A couple strolled too close to them on the narrow quay, almost jostling into Tristanne. But Nikos shot out a hand again and moved her out of the way, his touch shocking against her skin for all that it was protective, even kind. He did not speak, but he did not drop his hand from her forearm, either. Tristanne imagined she could see the force of his touch, the feel of it, dancing over her like light, illuminating all of her hidden places, her shadows.

She could not do this. Any of this. She could not feel. Neither temper nor despair nor…this softer, scarier thing she dared not name. Emotion had no place here, between them. She could not allow it.

She cleared her throat. “I am speaking rhetorically, of course,” she said, her voice husky with the things she could not show, not even to herself.

“Of course.”

His mouth flirted with that half smile of his that she was appalled to realize she wanted to see, even yearned to see, while his eyes gleamed almost silver in the dark. She shivered, though she was not cold.

“Come,” he said quietly. “It is time for food, not fighting.”

Chapter Six

NIKOS did not understand how he could possibly have rowed in a public street. With a woman he had yet to take to his bed, no less. It defied all reason.
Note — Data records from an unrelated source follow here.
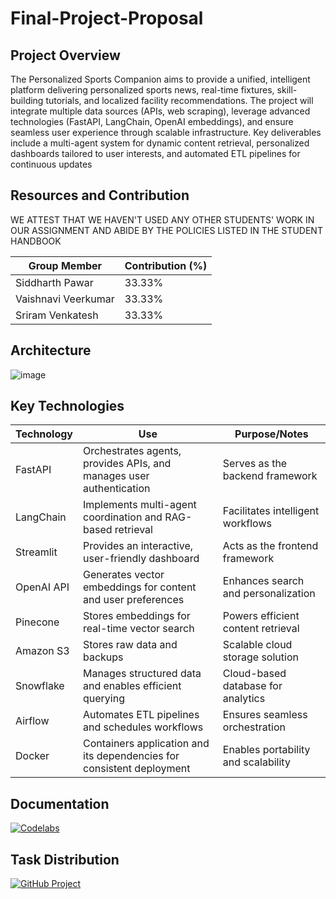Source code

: # Final-Project-Proposal

## Project Overview

The Personalized Sports Companion aims to provide a unified, intelligent platform delivering personalized sports news, real-time fixtures, skill-building tutorials, and localized facility recommendations. The project will integrate multiple data sources (APIs, web scraping), leverage advanced technologies (FastAPI, LangChain, OpenAI embeddings), and ensure seamless user experience through scalable infrastructure. Key deliverables include a multi-agent system for dynamic content retrieval, personalized dashboards tailored to user interests, and automated ETL pipelines for continuous updates


## Resources and Contribution

WE ATTEST THAT WE HAVEN'T USED ANY OTHER STUDENTS' WORK IN OUR ASSIGNMENT AND ABIDE BY THE POLICIES LISTED IN THE STUDENT HANDBOOK

| Group Member        | Contribution (%) |
|---------------------|------------------|
| Siddharth Pawar     | 33.33%          |
| Vaishnavi Veerkumar | 33.33%          |
| Sriram Venkatesh    | 33.33%          |

## Architecture

![image](https://github.com/user-attachments/assets/bfde8390-c7b0-4804-908c-846e3e955043)



## Key Technologies

| Technology   | Use                                                                 | Purpose/Notes                          |
|--------------|---------------------------------------------------------------------|----------------------------------------|
| FastAPI      | Orchestrates agents, provides APIs, and manages user authentication| Serves as the backend framework        |
| LangChain    | Implements multi-agent coordination and RAG-based retrieval        | Facilitates intelligent workflows      |
| Streamlit    | Provides an interactive, user-friendly dashboard                   | Acts as the frontend framework         |
| OpenAI API   | Generates vector embeddings for content and user preferences       | Enhances search and personalization    |
| Pinecone     | Stores embeddings for real-time vector search                      | Powers efficient content retrieval     |
| Amazon S3    | Stores raw data and backups                                        | Scalable cloud storage solution        |
| Snowflake    | Manages structured data and enables efficient querying             | Cloud-based database for analytics     |
| Airflow      | Automates ETL pipelines and schedules workflows                    | Ensures seamless orchestration         |
| Docker       | Containers application and its dependencies for consistent deployment| Enables portability and scalability    |


## Documentation

[![Codelabs](https://img.shields.io/badge/Codelabs-blue?style=for-the-badge)](https://codelabs-preview.appspot.com/?file_id=1U6saEDp86R-1dxdUcGf5aLIEdRWdaiPcR5GXznLzBqA/edit?tab=t.0#5)

## Task Distribution

[![GitHub Project](https://img.shields.io/badge/GitHub-Project-brightgreen)](https://github.com/orgs/BigDataIA-Fall2024-TeamA4/projects/8)



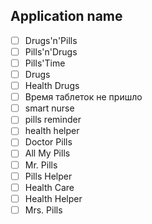 ## Application name
- [ ] Drugs'n'Pills
- [ ] Pills'n'Drugs
- [ ] Pills'Time
- [ ] Drugs
- [ ] Health Drugs
- [ ] Время таблеток не пришло
- [ ] smart nurse
- [ ] pills reminder
- [ ] health helper
- [ ] Doctor Pills
- [ ] All My Pills
- [ ] Mr. Pills
- [ ] Pills Helper
- [ ] Health Care
- [ ] Health Helper
- [ ] Mrs. Pills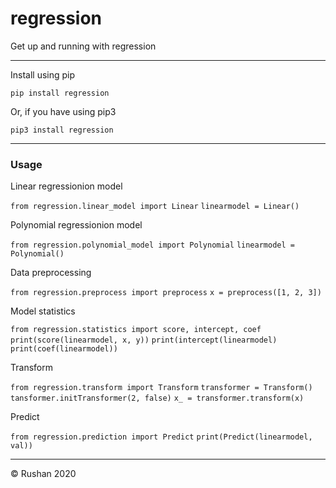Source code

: # regression
Get up and running with regression

------------
 Install using pip

`pip install regression`

 Or, if you have using pip3
 
`pip3 install regression`


------------
### Usage 

Linear regressionion model

`from regression.linear_model import Linear`
`linearmodel = Linear()`

Polynomial regressionion model

`from regression.polynomial_model import Polynomial`
`linearmodel = Polynomial()`

Data preprocessing

`from regression.preprocess import preprocess`
`x = preprocess([1, 2, 3])`

Model statistics

`from regression.statistics import score, intercept, coef`
`print(score(linearmodel, x, y))`
`print(intercept(linearmodel)`
`print(coef(linearmodel))`

Transform

`from regression.transform import Transform`
`transformer = Transform()`
`tansformer.initTransformer(2, false)`
`x_ = transformer.transform(x)`

Predict

`from regression.prediction import Predict`
`print(Predict(linearmodel, val))`
 

------------


&copy; Rushan 2020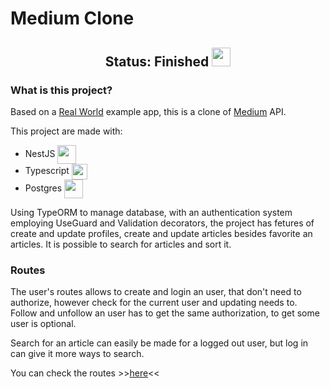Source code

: <h1>Medium Clone</h1>

<h2 style="text-align:center;">Status: Finished <img style="width: 30px; text-align:center;" src="https://cdn-icons-png.flaticon.com/512/391/391175.png?w=740&t=st=1670186499~exp=1670187099~hmac=ca0fe32f8d625eab349ff161386cbc9ca5948d8b85d4a9f6ac728bbadd43ec71"/></h2>

<h3>What is this project?</h3>
<p>Based on a <a target="_blank" href="https://github.com/gothinkster/realworld">Real World</a> example app, this is a clone of <a target="_blank" href="https://medium.com">Medium</a> API.</p>

<p>This project are made with: 
  <ul>
    <li>NestJS <img style="width: 30px;" align="center" src="https://cdn.jsdelivr.net/gh/devicons/devicon/icons/nestjs/nestjs-plain.svg"/></li>
    <li>Typescript <img style="width: 25px;" align="center" src="https://cdn.jsdelivr.net/gh/devicons/devicon/icons/typescript/typescript-plain.svg"/></li>
    <li>Postgres <img style="width: 30px;" align="center" src="https://cdn.jsdelivr.net/gh/devicons/devicon/icons/postgresql/postgresql-plain.svg"/></li>
  </ul>
</p>
  
<p>Using TypeORM to manage database, with an authentication system employing UseGuard and Validation decorators, the project has fetures of create and update profiles, create and update articles besides favorite an articles. It is possible to search for articles and sort it.</p>
  
<h3>Routes</h3>
<p>The user's routes allows to create and login an user, that don't need to authorize, however check for the current user and updating needs to. Follow and unfollow an user has to get the same authorization, to get some user is optional.</p>
<p>Search for an article can easily be made for a logged out user, but log in can give it more ways to search.</p>
<p>You can check the routes >><a target="_blank" href="insomnia/mediumclone-api-routes.json">here</a><<</p>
It went against nearly forty years of habit and precedent, for that matter, and disturbed him deeply.

He was not in the habit of suffering through emotional scenes, his own or anyone else’s. He did not soothe hurt feelings or tactfully contain angry explosions. He had never before entertained the faintest urge to do either. He did not allow emotion into his life, in any form. Not anymore. It had been long years since he’d backed down from a challenge or left accusations unanswered—in fact, he preferred to respond as forcefully as possible, decimating his accusers, grinding them into dust beneath his feet, ensuring neither they nor anyone in their vicinity would dare to test him again.

Until tonight.

He sat across from Tristanne in his favorite waterfront trattoria, the light from a hundred flickering candles playing over her lovely features, wondering what spell she had cast upon him to make him behave so unlike himself. He paid no attention to the fine, fresh food before them—airy foccacia with a tangy olive tapenade, hand-crafted pasta flavored with pesto corto, grilled peppers and anchovies, and the freshest fish imaginable tossed with garlic and olive oil. How could he concentrate on food? He was galled by his own uncharacteristic display of something very close to weakness. The worst kind of weakness—and to a Barbery, no less!

Was that her game? To make him betray his own vows to himself? If so, he was appalled to see how well it was working. What was next? Would he break into sobs in the center of the village piazza? Weep for his wounded inner child? He would more readily saw off his own head with the butter knife that rested on the crisp white linen tablecloth before him.

“You are by far the most mysterious member of your family,” he said, because that was the point, after all, of this charade, was it not? To destroy the Barberys by whatever means necessary, to gather the information he needed to do so? More than this, he needed to break the silence. Quiet between them seemed too dangerous now; too fraught with undercurrents and meanings he refused to explore. Sexual tension he understood, even encouraged. Anything beyond that was anathema to him. He was here to seduce her, to wreak his revenge on her very skin—not to comfort her.

“Mysterious?” He noticed the way she tensed in her chair. Did she expect an attack? Perhaps she should. Her eyes met his briefly. “Hardly.”